How can you rearrange the given formula to correctly find m1?
fix your typos, and then just factor out m1 and you have
U+K = m1(1/2 v^2 - Gm2/r^2)
now divide to get m1 all alone
I think -G m1 m2 / r is correct. It is potential energy, not force, integral of 1/ r^2 from infinity to r
To rearrange the formula to find m1, we need to isolate it on one side of the equation.

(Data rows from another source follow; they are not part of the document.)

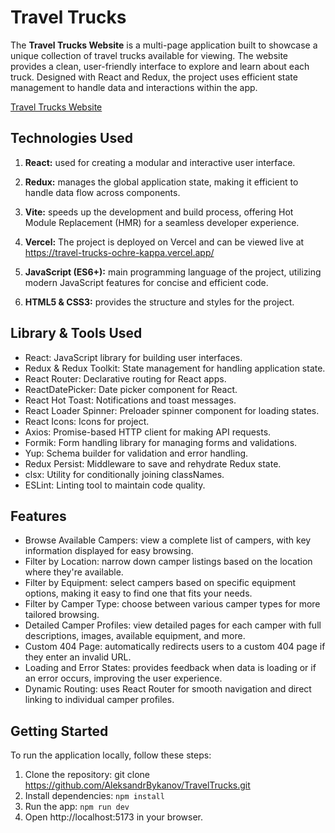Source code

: # Travel Trucks

The **Travel Trucks Website** is a multi-page application built to showcase a
unique collection of travel trucks available for viewing. The website provides a
clean, user-friendly interface to explore and learn about each truck. Designed
with React and Redux, the project uses efficient state management to handle data
and interactions within the app. 

[Travel Trucks Website](https://travel-trucks-ochre-kappa.vercel.app/)

## Technologies Used

1. **React:** used for creating a modular and interactive user interface.

2. **Redux:** manages the global application state, making it efficient to
   handle data flow across components.

3. **Vite:** speeds up the development and build process, offering Hot Module
   Replacement (HMR) for a seamless developer experience.

4. **Vercel:** The project is deployed on Vercel and can be viewed live at
   https://travel-trucks-ochre-kappa.vercel.app/

5. **JavaScript (ES6+):** main programming language of the project, utilizing
   modern JavaScript features for concise and efficient code.

6. **HTML5 & CSS3:** provides the structure and styles for the project.

## Library & Tools Used

- React: JavaScript library for building user interfaces.
- Redux & Redux Toolkit: State management for handling application state.
- React Router: Declarative routing for React apps.
- ReactDatePicker: Date picker component for React.
- React Hot Toast: Notifications and toast messages.
- React Loader Spinner: Preloader spinner component for loading states.
- React Icons: Icons for project.
- Axios: Promise-based HTTP client for making API requests.
- Formik: Form handling library for managing forms and validations.
- Yup: Schema builder for validation and error handling.
- Redux Persist: Middleware to save and rehydrate Redux state.
- clsx: Utility for conditionally joining classNames.
- ESLint: Linting tool to maintain code quality.


## Features

- Browse Available Campers: view a complete list of campers, with key
  information displayed for easy browsing.
- Filter by Location: narrow down camper listings based on the location where
  they're available.
- Filter by Equipment: select campers based on specific equipment options,
  making it easy to find one that fits your needs.
- Filter by Camper Type: choose between various camper types for more tailored
  browsing.
- Detailed Camper Profiles: view detailed pages for each camper with full
  descriptions, images, available equipment, and more.
- Custom 404 Page: automatically redirects users to a custom 404 page if they
  enter an invalid URL.
- Loading and Error States: provides feedback when data is loading or if an
  error occurs, improving the user experience.
- Dynamic Routing: uses React Router for smooth navigation and direct linking to
  individual camper profiles.

## Getting Started

To run the application locally, follow these steps:

1. Clone the repository: git clone
   https://github.com/AleksandrBykanov/TravelTrucks.git
2. Install dependencies: `npm install`
3. Run the app: `npm run dev`
4. Open http://localhost:5173 in your browser.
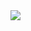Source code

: <a href="https://maanex.me/">
  <img align="left" src="https://github-readme-stats.vercel.app/api?username=Maanex&show_icons=true" />
</a>
<!--a href="https://maanex.me/">
  <img align="left" src="https://github-readme-stats.vercel.app/api/top-langs/?username=Maanex&layout=compact" />
</a-->
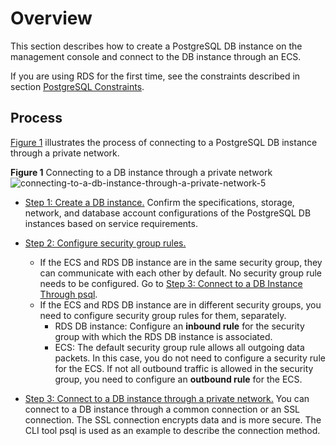 # Overview<a name="rds_02_0010"></a>

This section describes how to create a PostgreSQL DB instance on the management console and connect to the DB instance through an ECS.

If you are using RDS for the first time, see the constraints described in section  [PostgreSQL Constraints](postgresql-constraints.md).

## Process<a name="section153111118126"></a>

[Figure 1](#fig138110377499)  illustrates the process of connecting to a PostgreSQL DB instance through a private network.

**Figure  1**  Connecting to a DB instance through a private network<a name="fig138110377499"></a>  
![](figures/connecting-to-a-db-instance-through-a-private-network-(PostgreSQL).png "connecting-to-a-db-instance-through-a-private-network-5")

-   [Step 1: Create a DB instance.](step-1-create-a-db-instance-(PostgreSQL).md)  Confirm the specifications, storage, network, and database account configurations of the PostgreSQL DB instances based on service requirements.
-   [Step 2: Configure security group rules.](step-2-configure-security-group-rules-(PostgreSQL).md)
    -   If the ECS and RDS DB instance are in the same security group, they can communicate with each other by default. No security group rule needs to be configured. Go to  [Step 3: Connect to a DB Instance Through psql](step-3-connect-to-a-db-instance-through-psql.md).
    -   If the ECS and RDS DB instance are in different security groups, you need to configure security group rules for them, separately.
        -   RDS DB instance: Configure an  **inbound rule**  for the security group with which the RDS DB instance is associated.
        -   ECS: The default security group rule allows all outgoing data packets. In this case, you do not need to configure a security rule for the ECS. If not all outbound traffic is allowed in the security group, you need to configure an  **outbound rule**  for the ECS.


-   [Step 3: Connect to a DB instance through a private network.](step-3-connect-to-a-db-instance-through-psql.md)  You can connect to a DB instance through a common connection or an SSL connection. The  SSL connection encrypts data  and is more secure. The CLI tool psql is used as an example to describe the connection method.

Let's rearrange the equation step by step:
1. Start with the given formula:
U + K = -G * m1 * m2 / r + 1/2 * m1 * v^2
2. Move the first term containing m1 to the left-hand side by subtracting it from both sides:
U + K + G * m1 * m2 / r = 1/2 * m1 * v^2
3. Next, let's move the last term involving m1 to the right-hand side by subtracting it from both sides:
U + K + G * m1 * m2 / r - 1/2 * m1 * v^2 = 0
4. Now, let's factor out m1 from the remaining terms:
m1 * (G * m2 / r - 1/2 * v^2) = -U - K
5. To solve for m1, divide both sides of the equation by the remaining expression in parentheses (G * m2 / r - 1/2 * v^2):
m1 = (-U - K) / (G * m2 / r - 1/2 * v^2)
Now, you can use the rearranged formula to calculate the value of m1 by substituting appropriate values for U, K, G, m2, r, and v.